More than the past few weeks there was a single major conflict that I will discuss in this essay. It was
an ongoing and detailed conflict which needed being resolved through a mediation process. It all
started the day how the children’s father decided not to show up for several visitations
requirements. I had felt that the constant disappointment was sufficient for your kids so I text
him a message to say not to bother picking up the children anymore. He did not like this and
started to turn up to my doorstep late at night.
He was incredibly angry and was bashing down the
door and yelling. I didn’t open the door I just rang the police as the children was scared by his
reaction. The police had arrived after the children’s father left my house and I filed a police
report to protect myself and the little ones from him coming towards the house late at night and being
abusive for the us.
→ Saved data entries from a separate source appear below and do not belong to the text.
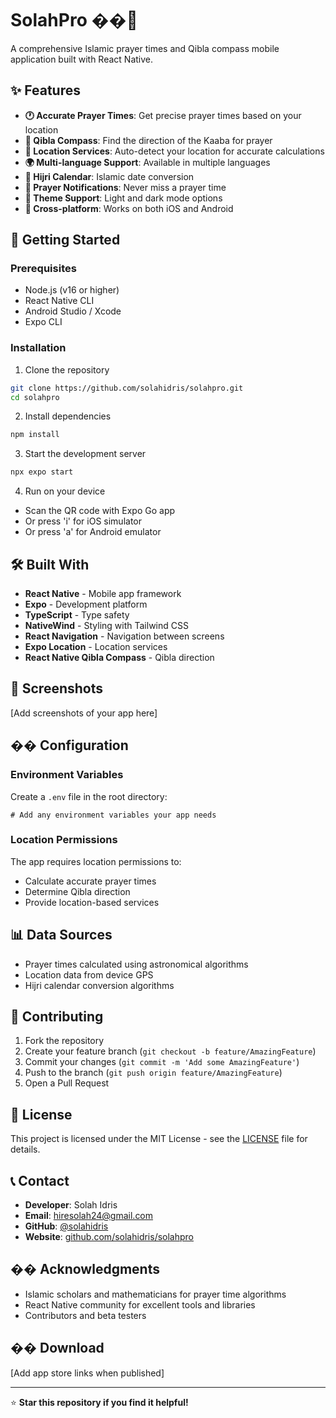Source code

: # SolahPro ��🕌

A comprehensive Islamic prayer times and Qibla compass mobile application built with React Native.

## ✨ Features

- **🕐 Accurate Prayer Times**: Get precise prayer times based on your location
- **🧭 Qibla Compass**: Find the direction of the Kaaba for prayer
- **📍 Location Services**: Auto-detect your location for accurate calculations
- **🌍 Multi-language Support**: Available in multiple languages
- **🌙 Hijri Calendar**: Islamic date conversion
- **🔔 Prayer Notifications**: Never miss a prayer time
- **🎨 Theme Support**: Light and dark mode options
- **📱 Cross-platform**: Works on both iOS and Android

## 🚀 Getting Started

### Prerequisites

- Node.js (v16 or higher)
- React Native CLI
- Android Studio / Xcode
- Expo CLI

### Installation

1. Clone the repository
```bash
git clone https://github.com/solahidris/solahpro.git
cd solahpro
```

2. Install dependencies
```bash
npm install
```

3. Start the development server
```bash
npx expo start
```

4. Run on your device
- Scan the QR code with Expo Go app
- Or press 'i' for iOS simulator
- Or press 'a' for Android emulator

## 🛠️ Built With

- **React Native** - Mobile app framework
- **Expo** - Development platform
- **TypeScript** - Type safety
- **NativeWind** - Styling with Tailwind CSS
- **React Navigation** - Navigation between screens
- **Expo Location** - Location services
- **React Native Qibla Compass** - Qibla direction

## 📱 Screenshots

[Add screenshots of your app here]

## �� Configuration

### Environment Variables

Create a `.env` file in the root directory:

```env
# Add any environment variables your app needs
```

### Location Permissions

The app requires location permissions to:
- Calculate accurate prayer times
- Determine Qibla direction
- Provide location-based services

## 📊 Data Sources

- Prayer times calculated using astronomical algorithms
- Location data from device GPS
- Hijri calendar conversion algorithms

## 🤝 Contributing

1. Fork the repository
2. Create your feature branch (`git checkout -b feature/AmazingFeature`)
3. Commit your changes (`git commit -m 'Add some AmazingFeature'`)
4. Push to the branch (`git push origin feature/AmazingFeature`)
5. Open a Pull Request

## 📄 License

This project is licensed under the MIT License - see the [LICENSE](LICENSE) file for details.

## 📞 Contact

- **Developer**: Solah Idris
- **Email**: hiresolah24@gmail.com
- **GitHub**: [@solahidris](https://github.com/solahidris)
- **Website**: [github.com/solahidris/solahpro](https://github.com/solahidris/solahpro)

## �� Acknowledgments

- Islamic scholars and mathematicians for prayer time algorithms
- React Native community for excellent tools and libraries
- Contributors and beta testers

## �� Download

[Add app store links when published]

---

⭐ **Star this repository if you find it helpful!**
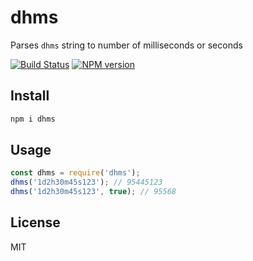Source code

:# dhms

Parses `dhms` string to number of milliseconds or seconds

[![Build Status][travis-image]][travis-url]
[![NPM version][npm-image]][npm-url]

## Install

```bash
npm i dhms
```

## Usage

```js
const dhms = require('dhms');
dhms('1d2h30m45s123'); // 95445123
dhms('1d2h30m45s123', true); // 95568
```

## License

MIT

[npm-url]: https://npmjs.org/package/dhms
[npm-image]: https://badge.fury.io/js/dhms.svg
[travis-url]: https://travis-ci.org/astur/dhms
[travis-image]: https://travis-ci.org/astur/dhms.svg?branch=master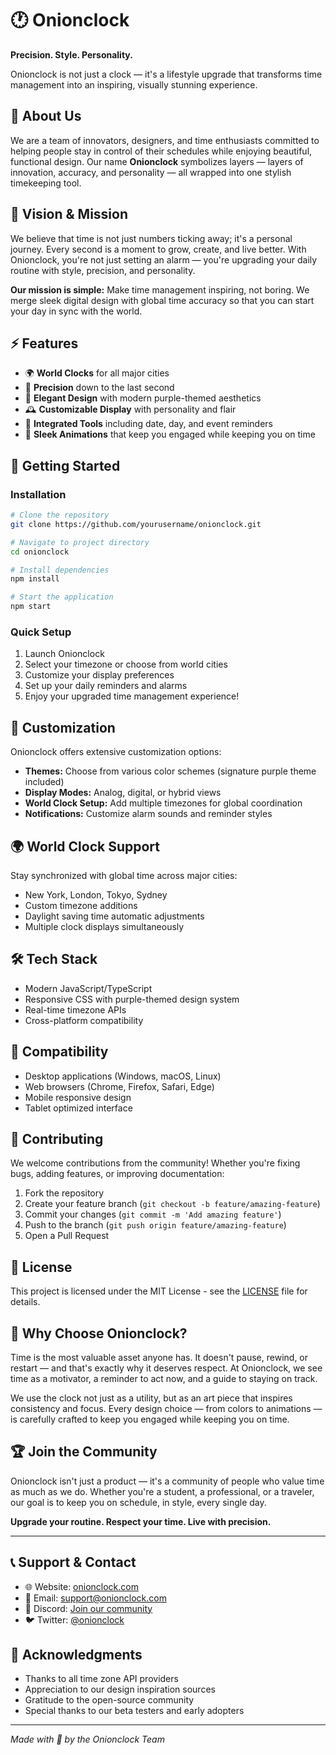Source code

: # 🕐 Onionclock

**Precision. Style. Personality.**

Onionclock is not just a clock — it's a lifestyle upgrade that transforms time management into an inspiring, visually stunning experience.

## 🌟 About Us

We are a team of innovators, designers, and time enthusiasts committed to helping people stay in control of their schedules while enjoying beautiful, functional design. Our name **Onionclock** symbolizes layers — layers of innovation, accuracy, and personality — all wrapped into one stylish timekeeping tool.

## 🎯 Vision & Mission

We believe that time is not just numbers ticking away; it's a personal journey. Every second is a moment to grow, create, and live better. With Onionclock, you're not just setting an alarm — you're upgrading your daily routine with style, precision, and personality.

**Our mission is simple:** Make time management inspiring, not boring. We merge sleek digital design with global time accuracy so that you can start your day in sync with the world.

## ⚡ Features

- 🌍 **World Clocks** for all major cities
- 🎯 **Precision** down to the last second
- 💜 **Elegant Design** with modern purple-themed aesthetics
- 🕰 **Customizable Display** with personality and flair
- 📅 **Integrated Tools** including date, day, and event reminders
- 🎨 **Sleek Animations** that keep you engaged while keeping you on time

## 🚀 Getting Started

### Installation

```bash
# Clone the repository
git clone https://github.com/yourusername/onionclock.git

# Navigate to project directory
cd onionclock

# Install dependencies
npm install

# Start the application
npm start
```

### Quick Setup

1. Launch Onionclock
2. Select your timezone or choose from world cities
3. Customize your display preferences
4. Set up your daily reminders and alarms
5. Enjoy your upgraded time management experience!

## 🎨 Customization

Onionclock offers extensive customization options:

- **Themes:** Choose from various color schemes (signature purple theme included)
- **Display Modes:** Analog, digital, or hybrid views
- **World Clock Setup:** Add multiple timezones for global coordination
- **Notifications:** Customize alarm sounds and reminder styles

## 🌍 World Clock Support

Stay synchronized with global time across major cities:
- New York, London, Tokyo, Sydney
- Custom timezone additions
- Daylight saving time automatic adjustments
- Multiple clock displays simultaneously

## 🛠 Tech Stack

- Modern JavaScript/TypeScript
- Responsive CSS with purple-themed design system
- Real-time timezone APIs
- Cross-platform compatibility

## 📱 Compatibility

- Desktop applications (Windows, macOS, Linux)
- Web browsers (Chrome, Firefox, Safari, Edge)
- Mobile responsive design
- Tablet optimized interface

## 🤝 Contributing

We welcome contributions from the community! Whether you're fixing bugs, adding features, or improving documentation:

1. Fork the repository
2. Create your feature branch (`git checkout -b feature/amazing-feature`)
3. Commit your changes (`git commit -m 'Add amazing feature'`)
4. Push to the branch (`git push origin feature/amazing-feature`)
5. Open a Pull Request

## 📄 License

This project is licensed under the MIT License - see the [LICENSE](LICENSE) file for details.

## 🎯 Why Choose Onionclock?

Time is the most valuable asset anyone has. It doesn't pause, rewind, or restart — and that's exactly why it deserves respect. At Onionclock, we see time as a motivator, a reminder to act now, and a guide to staying on track.

We use the clock not just as a utility, but as an art piece that inspires consistency and focus. Every design choice — from colors to animations — is carefully crafted to keep you engaged while keeping you on time.

## 🏆 Join the Community

Onionclock isn't just a product — it's a community of people who value time as much as we do. Whether you're a student, a professional, or a traveler, our goal is to keep you on schedule, in style, every single day.

**Upgrade your routine. Respect your time. Live with precision.**

---

## 📞 Support & Contact

- 🌐 Website: [onionclock.com](https://onionclock.com)
- 📧 Email: support@onionclock.com
- 💬 Discord: [Join our community](https://discord.gg/onionclock)
- 🐦 Twitter: [@onionclock](https://twitter.com/onionclock)

## 🙏 Acknowledgments

- Thanks to all time zone API providers
- Appreciation to our design inspiration sources
- Gratitude to the open-source community
- Special thanks to our beta testers and early adopters

---

*Made with 💜 by the Onionclock Team*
Though the police was I was feeling quite anxious and overwhelmed by the
whole incident. I was talking really effortlessly and very nervous, as I was fidgeting although telling
them the data of what had happened. At this stage I don’t think I handled my emotions at all
well as I was extremely flustered and couldn’t think properly. While the police was right here I did achieve
the skill of active listening as they said what I required to try and do and how to go about generating it
all. I didn’t interrupt as they was speaking as I usually do when men and women speak and I sat there
taking it all in and didn’t respond until the police officer had spoken. Active listening has three
purposes after managing conflict 1. To accomplish information, 2. To affirm and 3. To respond to
inflammation and bring down high emotional states. We benefit from active listening simply because it
ensures us that we are getting all the facts that we need and so that we can be heard. I
also repeated back for the police officer what she had mentioned to me to generate certain I had understood
her correctly....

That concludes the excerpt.